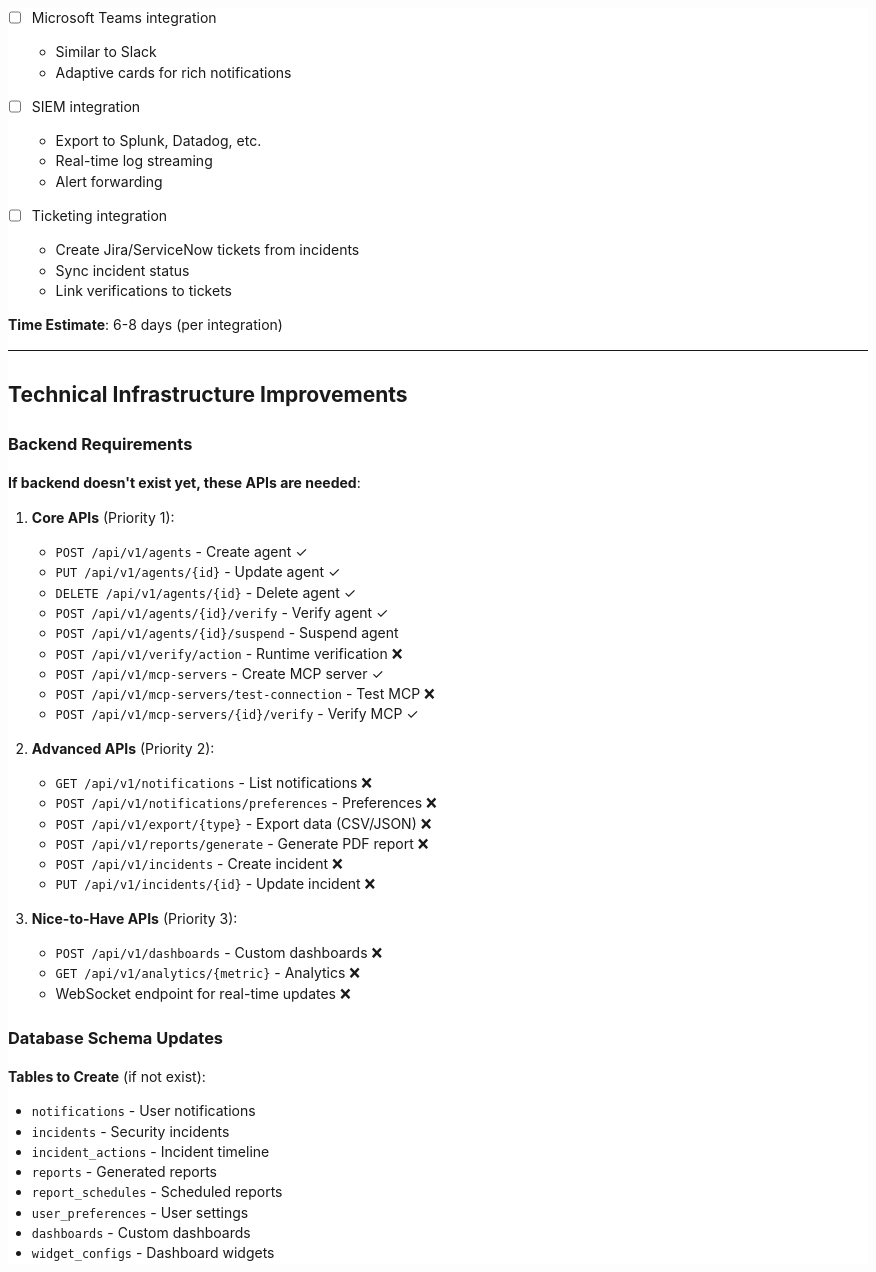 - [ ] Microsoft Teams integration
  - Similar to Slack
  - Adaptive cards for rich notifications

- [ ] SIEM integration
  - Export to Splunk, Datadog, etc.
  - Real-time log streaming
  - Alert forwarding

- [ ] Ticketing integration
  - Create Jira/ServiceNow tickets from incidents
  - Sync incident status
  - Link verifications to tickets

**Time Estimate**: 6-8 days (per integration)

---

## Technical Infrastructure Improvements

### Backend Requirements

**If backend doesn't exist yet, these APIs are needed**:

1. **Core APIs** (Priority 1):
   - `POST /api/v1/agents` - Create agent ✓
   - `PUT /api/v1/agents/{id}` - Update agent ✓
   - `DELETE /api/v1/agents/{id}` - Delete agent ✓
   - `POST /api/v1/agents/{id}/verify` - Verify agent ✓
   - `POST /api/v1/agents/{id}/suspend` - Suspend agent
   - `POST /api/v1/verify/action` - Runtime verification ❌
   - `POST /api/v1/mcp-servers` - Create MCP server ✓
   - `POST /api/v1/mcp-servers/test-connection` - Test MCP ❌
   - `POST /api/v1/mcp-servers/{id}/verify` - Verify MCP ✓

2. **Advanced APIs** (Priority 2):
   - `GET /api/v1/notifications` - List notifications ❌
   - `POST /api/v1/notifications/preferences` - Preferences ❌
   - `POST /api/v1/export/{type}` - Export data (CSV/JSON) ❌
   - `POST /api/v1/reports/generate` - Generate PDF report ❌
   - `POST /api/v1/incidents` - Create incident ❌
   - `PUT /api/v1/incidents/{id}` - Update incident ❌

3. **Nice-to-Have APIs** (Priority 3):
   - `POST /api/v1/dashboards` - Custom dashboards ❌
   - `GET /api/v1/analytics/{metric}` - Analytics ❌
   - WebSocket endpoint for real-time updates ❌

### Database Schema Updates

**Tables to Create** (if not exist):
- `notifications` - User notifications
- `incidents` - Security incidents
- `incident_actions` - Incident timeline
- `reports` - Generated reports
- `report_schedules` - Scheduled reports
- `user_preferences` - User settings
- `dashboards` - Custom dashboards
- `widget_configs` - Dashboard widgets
□ □ □ □
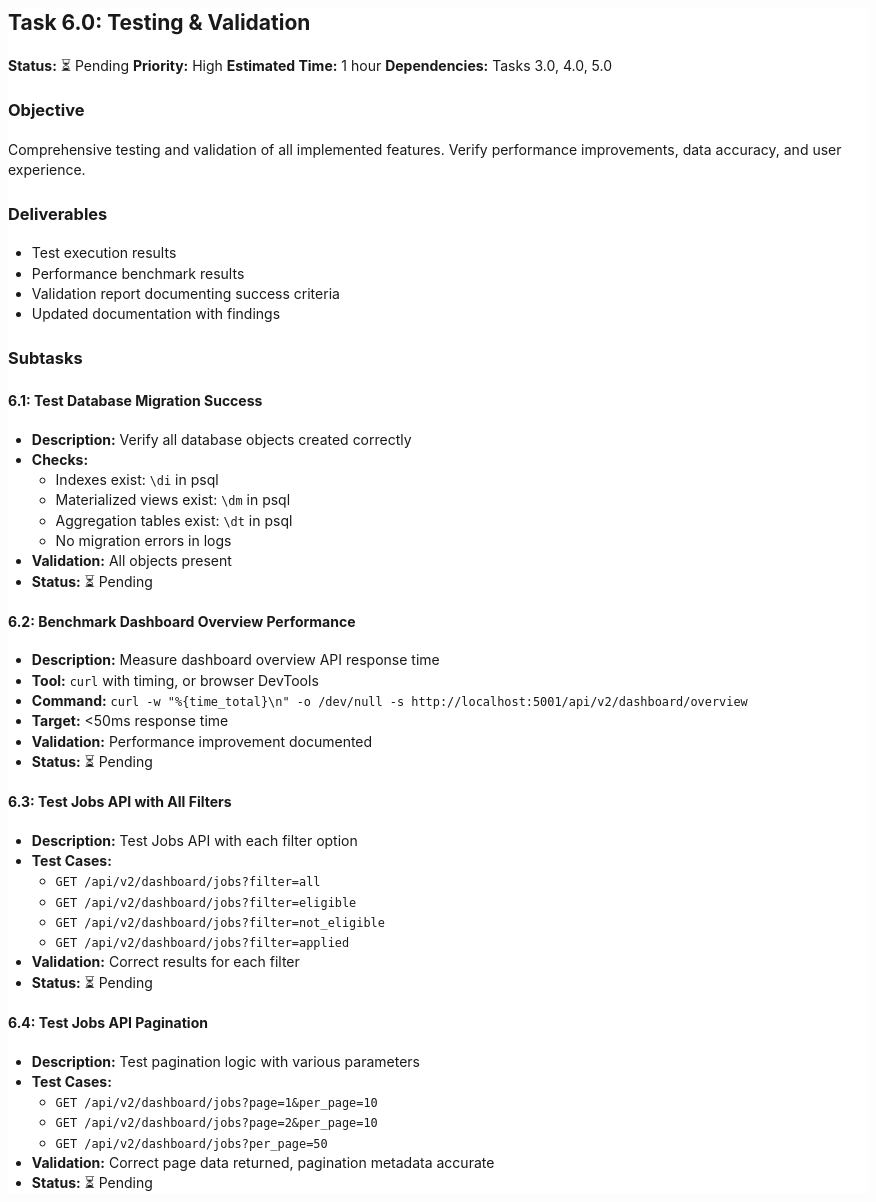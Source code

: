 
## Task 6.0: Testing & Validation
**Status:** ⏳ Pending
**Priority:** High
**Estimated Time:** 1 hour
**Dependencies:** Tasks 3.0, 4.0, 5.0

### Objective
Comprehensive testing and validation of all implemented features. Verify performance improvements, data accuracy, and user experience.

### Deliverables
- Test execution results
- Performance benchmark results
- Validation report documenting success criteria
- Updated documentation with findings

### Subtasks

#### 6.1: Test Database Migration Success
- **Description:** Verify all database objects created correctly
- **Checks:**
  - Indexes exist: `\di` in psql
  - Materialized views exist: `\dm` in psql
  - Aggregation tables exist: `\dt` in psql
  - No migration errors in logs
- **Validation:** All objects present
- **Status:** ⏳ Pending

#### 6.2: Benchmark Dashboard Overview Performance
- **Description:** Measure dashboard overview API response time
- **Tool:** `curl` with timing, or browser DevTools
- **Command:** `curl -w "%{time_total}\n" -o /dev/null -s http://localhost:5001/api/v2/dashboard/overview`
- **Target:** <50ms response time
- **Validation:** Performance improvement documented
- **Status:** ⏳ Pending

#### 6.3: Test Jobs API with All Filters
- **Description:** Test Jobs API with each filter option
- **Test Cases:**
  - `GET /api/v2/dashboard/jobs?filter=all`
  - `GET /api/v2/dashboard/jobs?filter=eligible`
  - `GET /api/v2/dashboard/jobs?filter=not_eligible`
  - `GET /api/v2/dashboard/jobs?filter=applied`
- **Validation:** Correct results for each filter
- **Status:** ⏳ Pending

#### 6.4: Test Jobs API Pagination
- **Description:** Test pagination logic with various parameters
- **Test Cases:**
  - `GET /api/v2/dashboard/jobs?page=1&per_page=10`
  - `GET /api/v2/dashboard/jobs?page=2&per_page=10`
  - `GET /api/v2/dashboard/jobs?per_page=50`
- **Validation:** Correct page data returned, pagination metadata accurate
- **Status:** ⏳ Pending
□ □ □ □
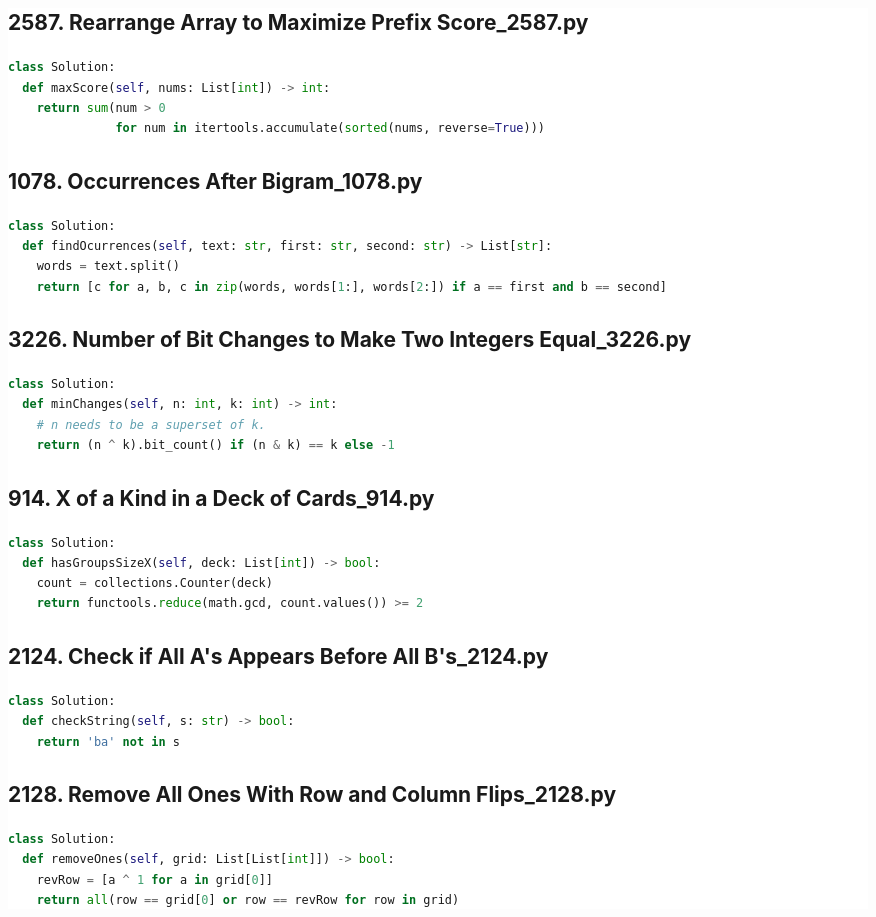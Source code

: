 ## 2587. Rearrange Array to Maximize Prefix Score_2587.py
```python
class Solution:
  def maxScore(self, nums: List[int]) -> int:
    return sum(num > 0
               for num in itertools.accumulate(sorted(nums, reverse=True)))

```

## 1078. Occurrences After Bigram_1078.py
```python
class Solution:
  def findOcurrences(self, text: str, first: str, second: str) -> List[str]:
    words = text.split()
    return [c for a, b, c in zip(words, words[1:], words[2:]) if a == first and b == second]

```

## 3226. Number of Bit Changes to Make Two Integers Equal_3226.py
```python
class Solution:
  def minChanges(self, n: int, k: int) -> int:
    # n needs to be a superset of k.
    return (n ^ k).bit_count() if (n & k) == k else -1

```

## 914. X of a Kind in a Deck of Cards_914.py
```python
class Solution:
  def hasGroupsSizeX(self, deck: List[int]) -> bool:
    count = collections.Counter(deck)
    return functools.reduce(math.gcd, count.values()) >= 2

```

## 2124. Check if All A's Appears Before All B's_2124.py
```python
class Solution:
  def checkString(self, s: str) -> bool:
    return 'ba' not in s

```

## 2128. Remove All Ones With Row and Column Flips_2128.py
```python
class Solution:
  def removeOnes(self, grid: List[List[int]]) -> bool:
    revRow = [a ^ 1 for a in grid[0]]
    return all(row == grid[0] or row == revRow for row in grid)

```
□ □ □ □
Work item: Precisely those lines above that run from the line with "- [ ] Microsoft Teams integration" up to and including the line with "- Sync incident status" are to be set down, with the pictures omitted.

Written solution:
 - [ ] Microsoft Teams integration
  - Similar to Slack
  - Adaptive cards for rich notifications

- [ ] SIEM integration
  - Export to Splunk, Datadog, etc.
  - Real-time log streaming
  - Alert forwarding

- [ ] Ticketing integration
  - Create Jira/ServiceNow tickets from incidents
  - Sync incident status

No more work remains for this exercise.